EUROPEAN FX UPDATE: USD misery continues as EUR's rally extends into Friday's trade
USD: DXY -0.5%; 103.62
- USD's miserable run for the week has extended into Friday trade. DXY started the week off around the 107.56 mark but has since ripped through its 200DMA to the downside @ 104.99 and printed a YTD trough @ 103.56; lowest since 5th Nov (103.37 was the low that day). Downside for the USD has largely been in part due to the surge in the EUR (see below section for details), whilst an ongoing soft run of US data (this week saw soft ISM manufacturing, disappointing IBD/TIPP Economic Optimism, weak ADP and a surge in Challenger layoffs) has also added pressure. The week's main data highlight comes via today's NFP print. US nonfarm payrolls (160k vs. prev. 143k) are expected to show a moderate increase in February, with the unemployment rate holding steady at 4.0%. Elsewhere, attention is also on the trade front, as Trump made some concessions to Mexico and Canada yesterday. However, the Trump admin remains hawkish on the trade front with the more sweeping April 2nd reciprocal tariffs still due to go ahead.

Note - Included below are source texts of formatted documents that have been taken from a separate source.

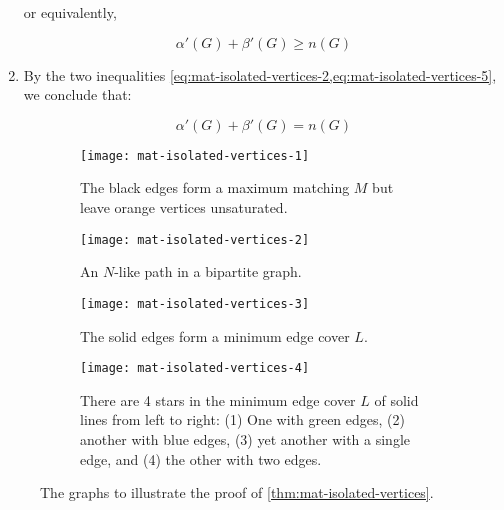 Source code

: \documentclass[../src/handouts/main.tex]{subfiles}
\begin{document}
\begin{enumerate}
    or equivalently,

    \begin{equation}
      \alpha'(G) + \beta'(G) \geq n(G)
      \label{eq:mat-isolated-vertices-5}
    \end{equation}

  \item By the two inequalities \cref{eq:mat-isolated-vertices-2,eq:mat-isolated-vertices-5}, we conclude that:

    \begin{equation}
      \alpha'(G) + \beta'(G) = n(G)
      \label{eq:mat-isolated-vertices-56}
    \end{equation}

\end{enumerate}

\begin{figure}[htbp]
  \centering
  \begin{subfigure}[t]{.45\textwidth}
    \centering
    \texttt{[image: mat-isolated-vertices-1]}
    \caption{The black edges form a maximum matching $M$ but leave orange vertices unsaturated.}
    \label{fig:mat-isolated-vertices-1}
  \end{subfigure}
  \hfill
  \begin{subfigure}[t]{.45\textwidth}
    \centering
    \texttt{[image: mat-isolated-vertices-2]}
    \caption{An $N$-like path in a bipartite graph.}
    \label{fig:mat-isolated-vertices-2}
  \end{subfigure}

  \begin{subfigure}[t]{.45\textwidth}
    \centering
    \texttt{[image: mat-isolated-vertices-3]}
    \caption{The solid edges form a minimum edge cover $L$.}
    \label{fig:mat-isolated-vertices-3}
  \end{subfigure}
  \hfill
  \begin{subfigure}[t]{.45\textwidth}
    \centering
    \texttt{[image: mat-isolated-vertices-4]}
    \caption{There are 4 stars in the minimum edge cover $L$ of solid lines from left to right: (1) One with green edges, (2) another with blue edges, (3) yet another with a single edge, and (4) the other with two edges.}
    \label{fig:mat-isolated-vertices-4}
  \end{subfigure}

  \caption{The graphs to illustrate the proof of \cref{thm:mat-isolated-vertices}.}
  \label{fig:mat-isolated-vertices}
\end{figure}
\end{document}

EUR: EUR/USD +0.7%; 1.0861
- This week's monster really in the EUR has continued into today's session with the pair printing a fresh YTD Peak @ 1.0871. Upside this week has stemmed from the recent spending pledges coming out of Germany, a hawkish tweak to ECB guidance and an ongoing slew of soft data releases out of the US. On the ECB, source reporting in the aftermath of the decision noted that some officials see an increasing chance of a rate in April with 2.5% unlikely to be the terminal rate. Others on the GC see a growing chance of a pause in their easing cycle at their next meeting before rates come down again. In sum, there is likely to be a showdown between the hawks and the doves on the ECB in April. Markets are narrowly leaning towards a pause with around 10bps of easing priced in for the meeting. Attention is now on a test of 1.09; not breached since 6th Nov.

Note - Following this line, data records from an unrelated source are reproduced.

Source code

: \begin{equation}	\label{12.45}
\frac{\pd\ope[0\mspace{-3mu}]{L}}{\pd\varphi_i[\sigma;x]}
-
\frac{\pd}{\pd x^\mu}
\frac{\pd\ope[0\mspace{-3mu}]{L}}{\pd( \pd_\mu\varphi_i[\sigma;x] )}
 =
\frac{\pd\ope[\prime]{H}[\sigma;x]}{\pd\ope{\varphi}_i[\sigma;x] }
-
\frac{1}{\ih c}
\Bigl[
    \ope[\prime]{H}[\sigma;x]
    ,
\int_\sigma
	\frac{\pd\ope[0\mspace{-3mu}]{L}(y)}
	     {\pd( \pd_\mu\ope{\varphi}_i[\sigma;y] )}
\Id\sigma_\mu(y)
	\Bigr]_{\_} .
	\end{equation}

JPY: USD/JPY -0.4%; 147.40
- Overnight, USD/JPY traded on both sides of the 148.00 level before ultimately moving lower alongside the risk-off mood in APAC. In terms of domestic newsflow, source reporting via Bloomberg noted that the BoJ is reportedly leaning towards holding the key rate at the March meeting as it wishes to monitor the January hike and impact of US policies. Furthermore, it sees recent wage developments as being within expectations. The downside in USD/JPY has led to another YTD trough for the pair @ 147.20. If downside extends, focus will be on a test of 147. If breached, there is clean air until the 4th October low @ 145.91.
GBP: GBP/USD +0.4%; 1.2934
- GBP is on the front foot vs. the USD once again and has printed another YTD peak @ 1.2925. As has been the case throughout the week, fresh macro drivers for the UK have been lacking and therefore it is the USD leg of the equation that has been the primary driver for Cable. The pair has soared from the 1.2577 opening price on Monday, clearing its 200DMA @ 1.2785 and made its way onto a 1.29 handle. Looking ahead to next week, the sole data highlight comes via monthly GDP metrics on Friday. If upside in Cable extends, the next target will come via the 8th Nov high @ 1.2988 ahead of the 1.30 mark.

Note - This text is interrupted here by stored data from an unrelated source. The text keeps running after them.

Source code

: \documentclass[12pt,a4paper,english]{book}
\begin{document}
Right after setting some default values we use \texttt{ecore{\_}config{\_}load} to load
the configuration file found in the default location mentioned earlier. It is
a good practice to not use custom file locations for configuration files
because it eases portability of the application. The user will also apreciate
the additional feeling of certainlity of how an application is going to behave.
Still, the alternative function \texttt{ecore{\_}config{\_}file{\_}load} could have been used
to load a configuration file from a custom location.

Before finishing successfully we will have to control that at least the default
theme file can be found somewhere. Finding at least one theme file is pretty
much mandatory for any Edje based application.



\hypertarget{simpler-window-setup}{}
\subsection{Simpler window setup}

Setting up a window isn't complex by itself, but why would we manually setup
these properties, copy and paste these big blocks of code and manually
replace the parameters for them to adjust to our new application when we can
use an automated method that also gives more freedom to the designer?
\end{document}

Antipodeans: AUD/USD -0.3%; 0.6315. NZD/USD -0.2%; 0.5727
- Both bucking the trend of other majors and are on the backfoot vs. the USD. Price action takes place in the context of the risk-off mood in APAC trade and as participants digested the latest trade figures from Australia and New Zealand's largest trading partner, China which showed a surprise contraction in imports and a miss on exports. AUD/USD has pulled back from yesterday's WTD peak @ 0.6363 but is still very much up on the week vs. the 0.6211 low seen on Monday; also holding above its 50DMA @ 0.6263. Similar price action for NZD/USD which has retraced from yesterday's WTD peak @ 0.5759 but is still very much up on the week vs. the 0.5602 low seen on Monday; also holding above its 50DMA @ 0.5659.
CAD: USD/CAD U/C; 1.4293
- CAD is flat vs. the USD following a heavy day of tariff-related newsflow yesterday. To recap, Trump signed an amendment to Mexico and Canada tariffs to make USMCA-compliant products exempt from levies until April 2nd. However, there will be no USMCA exemption for auto tariffs next month, steel and aluminium tariffs will not be modified and April 2nd reciprocal tariffs will still go ahead. On net, the announcements have provided some reprieve for CAD. Attention now turns to today's Canadian jobs report which is expected to see a slowing in the pace of employment growth to 20k from 76k and the unemployment rate nudge higher to 6.7% from 6.6%. That being said, greater macro focus for CAD remains on the trade front. As it stands, see a 68% chance of a cut next week and a total of 62bps of easing by year-end. USD/CAD is currently tucked within yesterday's 1.4239-1.4377 range.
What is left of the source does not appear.